New Boulder County Latino History Project Lets Residents Share Their “Untold” Stories

Excitement is running high this summer among 12 young Interns and 30 adult volunteers who are tracing the history of Latinos in Boulder County as part of the Boulder County Latino History Project newly launched this summer.

Some interns are doing videoed oral history interviews and making movies about places that have been important to Latinos.  Others are digitizing old photos, maps, and newspaper articles and preparing computer maps that show exactly where Latinos lived in Longmont, Boulder, and Lafayette at various times in the past.  Several Interns are translating and transcribing previously unused Spanish-language interviews done in the 1970s.  
 
All of these efforts are part of the Boulder County Latino History Project, launched by Latino community groups and local historical organizations.  Its goal is to record Latinos’ personal and family experiences and document their economic, social, and cultural contributions to the area’s history.   
 
Latinos are largely invisible in standard books about this region, said Marjorie McIntosh, University of Colorado Boulder professor of history emerita and coordinator for the project.  Although some families have been residents of Boulder County for 100 years, they are rarely mentioned.  The History Project wants to fill that hole by telling the stories of families with deep roots in the area as well as of more recent immigrants.   All the information gathered by the project will be put onto a website and used to write a book about Latinos’ experiences in this area over the last century.  The project will also work with local schools to incorporate this new information into teaching units.  
 
“What we know about the past should include everybody,” McIntosh said.   
 
The interns for the History Project are drawn from three local high schools and four colleges.  22-year-old Veronica Lamas is a first-generation college student who graduated from CU-Boulder in May with honors in ethnic studies and a political science minor.  The daughter of immigrants, Lamas incorporated her personal history into her honors thesis about immigration laws and higher education.  She hopes to assist others in telling their stories through the Latino History Project.  
 
“I am excited about it,” Lamas said. “I like the truth.
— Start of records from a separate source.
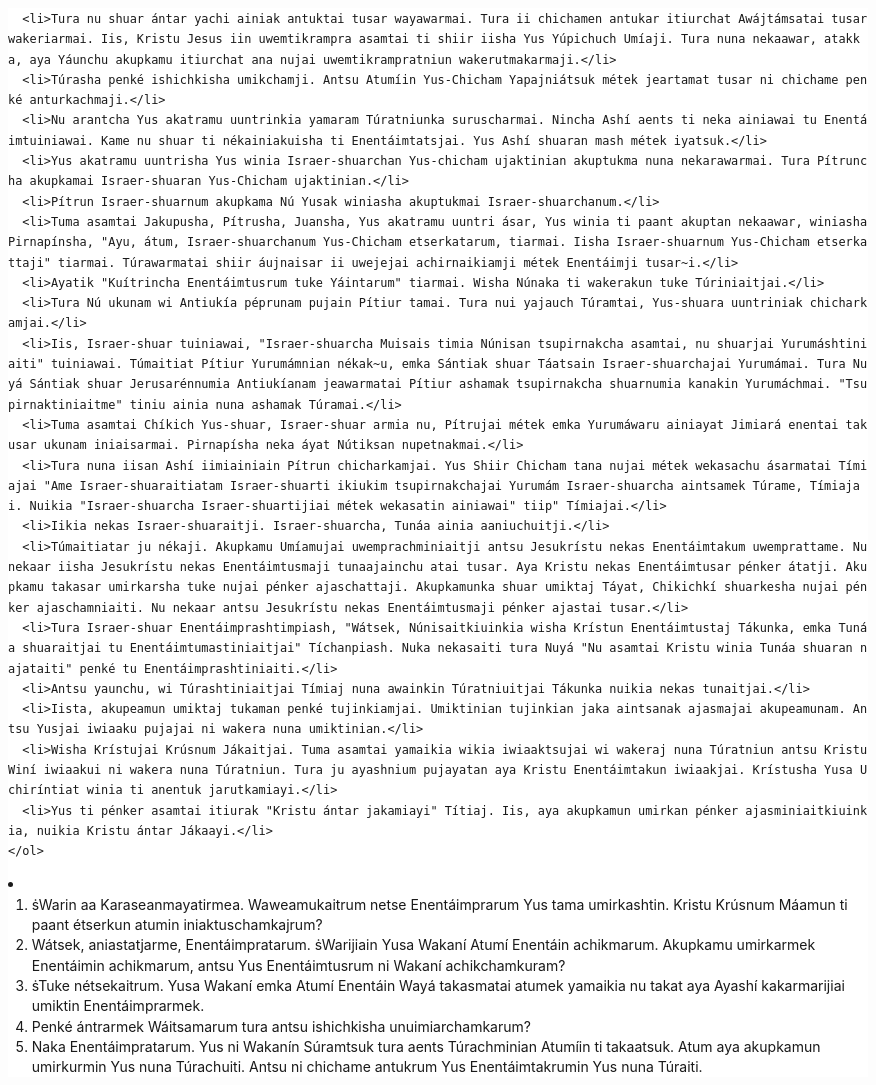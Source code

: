       <li>Tura nu shuar ántar yachi ainiak antuktai tusar wayawarmai. Tura ii chichamen antukar itiurchat Awájtámsatai tusar wakeriarmai. Iis, Kristu Jesus iin uwemtikrampra asamtai ti shiir iisha Yus Yúpichuch Umíaji. Tura nuna nekaawar, atakka, aya Yáunchu akupkamu itiurchat ana nujai uwemtikrampratniun wakerutmakarmaji.</li>
      <li>Túrasha penké ishichkisha umikchamji. Antsu Atumíin Yus-Chicham Yapajniátsuk métek jeartamat tusar ni chichame penké anturkachmaji.</li>
      <li>Nu arantcha Yus akatramu uuntrinkia yamaram Túratniunka suruscharmai. Nincha Ashí aents ti neka ainiawai tu Enentáimtuiniawai. Kame nu shuar ti nékainiakuisha ti Enentáimtatsjai. Yus Ashí shuaran mash métek iyatsuk.</li>
      <li>Yus akatramu uuntrisha Yus winia Israer-shuarchan Yus-chicham ujaktinian akuptukma nuna nekarawarmai. Tura Pítruncha akupkamai Israer-shuaran Yus-Chicham ujaktinian.</li>
      <li>Pítrun Israer-shuarnum akupkama Nú Yusak winiasha akuptukmai Israer-shuarchanum.</li>
      <li>Tuma asamtai Jakupusha, Pítrusha, Juansha, Yus akatramu uuntri ásar, Yus winia ti paant akuptan nekaawar, winiasha Pirnapínsha, "Ayu, átum, Israer-shuarchanum Yus-Chicham etserkatarum, tiarmai. Iisha Israer-shuarnum Yus-Chicham etserkattaji" tiarmai. Túrawarmatai shiir áujnaisar ii uwejejai achirnaikiamji métek Enentáimji tusar~i.</li>
      <li>Ayatik "Kuítrincha Enentáimtusrum tuke Yáintarum" tiarmai. Wisha Núnaka ti wakerakun tuke Túriniaitjai.</li>
      <li>Tura Nú ukunam wi Antiukía péprunam pujain Pítiur tamai. Tura nui yajauch Túramtai, Yus-shuara uuntriniak chicharkamjai.</li>
      <li>Iis, Israer-shuar tuiniawai, "Israer-shuarcha Muisais timia Núnisan tsupirnakcha asamtai, nu shuarjai Yurumáshtiniaiti" tuiniawai. Túmaitiat Pítiur Yurumámnian nékak~u, emka Sántiak shuar Táatsain Israer-shuarchajai Yurumámai. Tura Nuyá Sántiak shuar Jerusarénnumia Antiukíanam jeawarmatai Pítiur ashamak tsupirnakcha shuarnumia kanakin Yurumáchmai. "Tsupirnaktiniaitme" tiniu ainia nuna ashamak Túramai.</li>
      <li>Tuma asamtai Chíkich Yus-shuar, Israer-shuar armia nu, Pítrujai métek emka Yurumáwaru ainiayat Jimiará enentai takusar ukunam iniaisarmai. Pirnapísha neka áyat Nútiksan nupetnakmai.</li>
      <li>Tura nuna iisan Ashí iimiainiain Pítrun chicharkamjai. Yus Shiir Chicham tana nujai métek wekasachu ásarmatai Tímiajai "Ame Israer-shuaraitiatam Israer-shuarti ikiukim tsupirnakchajai Yurumám Israer-shuarcha aintsamek Túrame, Tímiajai. Nuikia "Israer-shuarcha Israer-shuartijiai métek wekasatin ainiawai" tiip" Tímiajai.</li>
      <li>Iikia nekas Israer-shuaraitji. Israer-shuarcha, Tunáa ainia aaniuchuitji.</li>
      <li>Túmaitiatar ju nékaji. Akupkamu Umíamujai uwemprachminiaitji antsu Jesukrístu nekas Enentáimtakum uwemprattame. Nu nekaar iisha Jesukrístu nekas Enentáimtusmaji tunaajainchu atai tusar. Aya Kristu nekas Enentáimtusar pénker átatji. Akupkamu takasar umirkarsha tuke nujai pénker ajaschattaji. Akupkamunka shuar umiktaj Táyat, Chikichkí shuarkesha nujai pénker ajaschamniaiti. Nu nekaar antsu Jesukrístu nekas Enentáimtusmaji pénker ajastai tusar.</li>
      <li>Tura Israer-shuar Enentáimprashtimpiash, "Wátsek, Núnisaitkiuinkia wisha Krístun Enentáimtustaj Tákunka, emka Tunáa shuaraitjai tu Enentáimtumastiniaitjai" Tíchanpiash. Nuka nekasaiti tura Nuyá "Nu asamtai Kristu winia Tunáa shuaran najataiti" penké tu Enentáimprashtiniaiti.</li>
      <li>Antsu yaunchu, wi Túrashtiniaitjai Tímiaj nuna awainkin Túratniuitjai Tákunka nuikia nekas tunaitjai.</li>
      <li>Iista, akupeamun umiktaj tukaman penké tujinkiamjai. Umiktinian tujinkian jaka aintsanak ajasmajai akupeamunam. Antsu Yusjai iwiaaku pujajai ni wakera nuna umiktinian.</li>
      <li>Wisha Krístujai Krúsnum Jákaitjai. Tuma asamtai yamaikia wikia iwiaaktsujai wi wakeraj nuna Túratniun antsu Kristu Winí iwiaakui ni wakera nuna Túratniun. Tura ju ayashnium pujayatan aya Kristu Enentáimtakun iwiaakjai. Krístusha Yusa Uchiríntiat winia ti anentuk jarutkamiayi.</li>
      <li>Yus ti pénker asamtai itiurak "Kristu ántar jakamiayi" Títiaj. Iis, aya akupkamun umirkan pénker ajasminiaitkiuinkia, nuikia Kristu ántar Jákaayi.</li>
    </ol>
  </li>
  <li>
    <ol>
      <li>ṡWarin aa Karaseanmayatirmea. Waweamukaitrum netse Enentáimprarum Yus tama umirkashtin. Kristu Krúsnum Máamun ti paant étserkun atumin iniaktuschamkajrum?</li>
      <li>Wátsek, aniastatjarme, Enentáimpratarum. ṡWarijiain Yusa Wakaní Atumí Enentáin achikmarum. Akupkamu umirkarmek Enentáimin achikmarum, antsu Yus Enentáimtusrum ni Wakaní achikchamkuram?</li>
      <li>ṡTuke nétsekaitrum. Yusa Wakaní emka Atumí Enentáin Wayá takasmatai atumek yamaikia nu takat aya Ayashí kakarmarijiai umiktin Enentáimprarmek.</li>
      <li>Penké ántrarmek Wáitsamarum tura antsu ishichkisha unuimiarchamkarum?</li>
      <li>Naka Enentáimpratarum. Yus ni Wakanín Súramtsuk tura aents Túrachminian Atumíin ti takaatsuk. Atum aya akupkamun umirkurmin Yus nuna Túrachuiti. Antsu ni chichame antukrum Yus Enentáimtakrumin Yus nuna Túraiti.</li>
That is why this project is so important to me. We rarely hear these stories and they are lost when they are not retold.”
 
Institutional participants in this broadly based initiative include 10 community organizations, four historical groups, and the county’s two colleges or universities.  The project is directed by a 10-member advisory committee and is supported by grants from The Community Foundation Serving Boulder County, the Office for University Outreach at CU-Boulder, and private donors.